Every line below that holds "checkout" must be copied.
BEGIN MATERIALS PROVIDED
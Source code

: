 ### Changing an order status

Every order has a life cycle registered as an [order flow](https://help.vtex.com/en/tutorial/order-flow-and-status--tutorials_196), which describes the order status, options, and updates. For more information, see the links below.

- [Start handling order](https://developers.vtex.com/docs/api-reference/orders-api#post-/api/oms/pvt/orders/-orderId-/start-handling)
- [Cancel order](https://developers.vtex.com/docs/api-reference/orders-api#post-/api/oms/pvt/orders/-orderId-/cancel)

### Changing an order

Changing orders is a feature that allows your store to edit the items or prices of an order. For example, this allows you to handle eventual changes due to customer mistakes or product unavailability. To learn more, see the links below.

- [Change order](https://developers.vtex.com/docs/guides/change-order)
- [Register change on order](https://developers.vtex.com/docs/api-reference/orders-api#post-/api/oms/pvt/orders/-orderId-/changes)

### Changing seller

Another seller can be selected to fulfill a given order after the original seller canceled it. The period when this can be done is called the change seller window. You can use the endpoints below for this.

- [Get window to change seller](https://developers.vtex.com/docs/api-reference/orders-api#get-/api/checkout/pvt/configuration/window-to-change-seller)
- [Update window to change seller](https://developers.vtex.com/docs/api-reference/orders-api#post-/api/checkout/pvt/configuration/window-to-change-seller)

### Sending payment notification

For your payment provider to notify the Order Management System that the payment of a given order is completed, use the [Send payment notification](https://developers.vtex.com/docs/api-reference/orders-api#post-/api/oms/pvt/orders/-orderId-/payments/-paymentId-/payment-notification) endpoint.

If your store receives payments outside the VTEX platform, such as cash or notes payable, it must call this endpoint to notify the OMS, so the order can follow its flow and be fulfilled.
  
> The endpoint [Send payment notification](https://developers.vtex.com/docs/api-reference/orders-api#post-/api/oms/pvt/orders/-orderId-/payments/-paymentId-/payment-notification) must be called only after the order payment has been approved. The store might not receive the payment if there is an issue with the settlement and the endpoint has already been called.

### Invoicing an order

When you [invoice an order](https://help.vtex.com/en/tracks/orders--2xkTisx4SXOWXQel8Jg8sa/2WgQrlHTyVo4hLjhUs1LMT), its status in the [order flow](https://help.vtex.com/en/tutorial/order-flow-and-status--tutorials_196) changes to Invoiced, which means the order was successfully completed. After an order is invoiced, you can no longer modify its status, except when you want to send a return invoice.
END MATERIALS PROVIDED
BEGIN MATERIALS PROVIDED
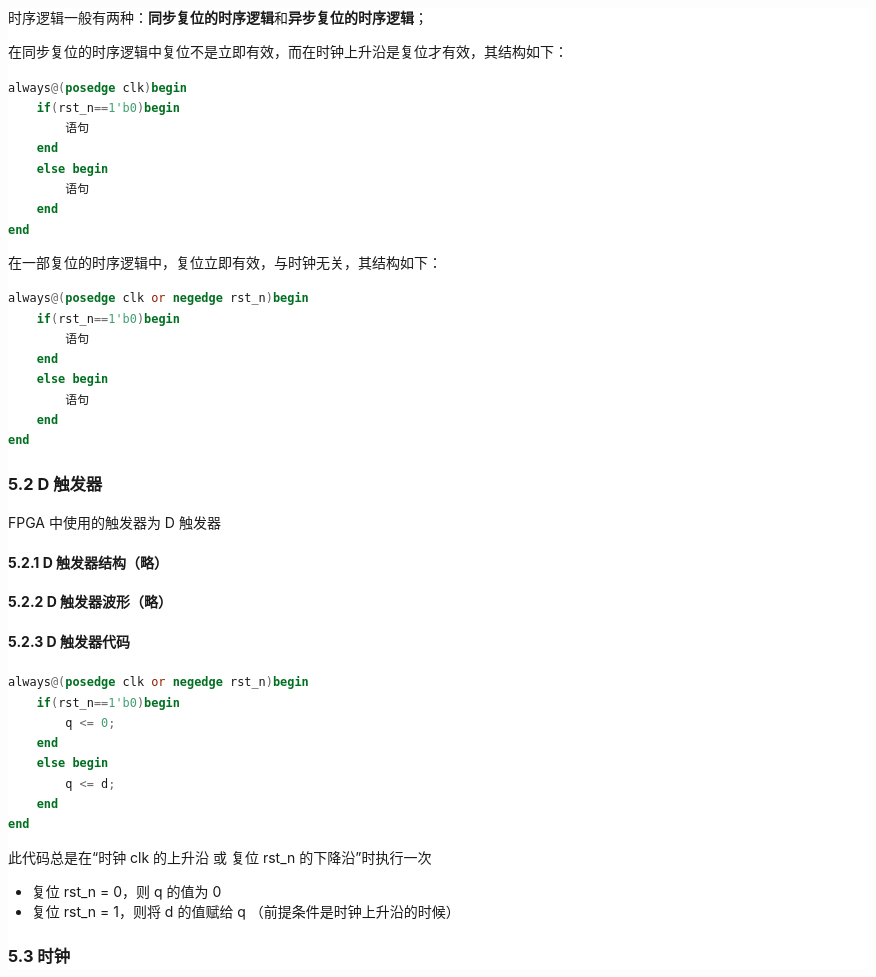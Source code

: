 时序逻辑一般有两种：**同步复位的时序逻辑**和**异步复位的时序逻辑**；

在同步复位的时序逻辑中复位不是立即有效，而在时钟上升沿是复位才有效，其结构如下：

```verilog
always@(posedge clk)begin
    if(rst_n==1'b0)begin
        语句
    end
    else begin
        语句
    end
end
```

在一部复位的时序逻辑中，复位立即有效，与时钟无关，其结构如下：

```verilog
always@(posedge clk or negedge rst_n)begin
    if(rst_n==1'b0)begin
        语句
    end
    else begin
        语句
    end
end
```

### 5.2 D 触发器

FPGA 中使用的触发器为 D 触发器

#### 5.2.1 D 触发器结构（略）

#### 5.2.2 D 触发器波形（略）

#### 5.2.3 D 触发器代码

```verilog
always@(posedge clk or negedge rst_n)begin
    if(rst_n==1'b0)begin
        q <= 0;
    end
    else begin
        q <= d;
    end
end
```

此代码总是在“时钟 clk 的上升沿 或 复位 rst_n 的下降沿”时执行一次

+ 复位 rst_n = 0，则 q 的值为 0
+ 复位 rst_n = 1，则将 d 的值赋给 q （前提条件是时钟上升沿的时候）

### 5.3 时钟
END MATERIALS PROVIDED
* RESPONSE BOX *
- [Get window to change seller](https://developers.vtex.com/docs/api-reference/orders-api#get-/api/checkout/pvt/configuration/window-to-change-seller)
- [Update window to change seller](https://developers.vtex.com/docs/api-reference/orders-api#post-/api/checkout/pvt/configuration/window-to-change-seller)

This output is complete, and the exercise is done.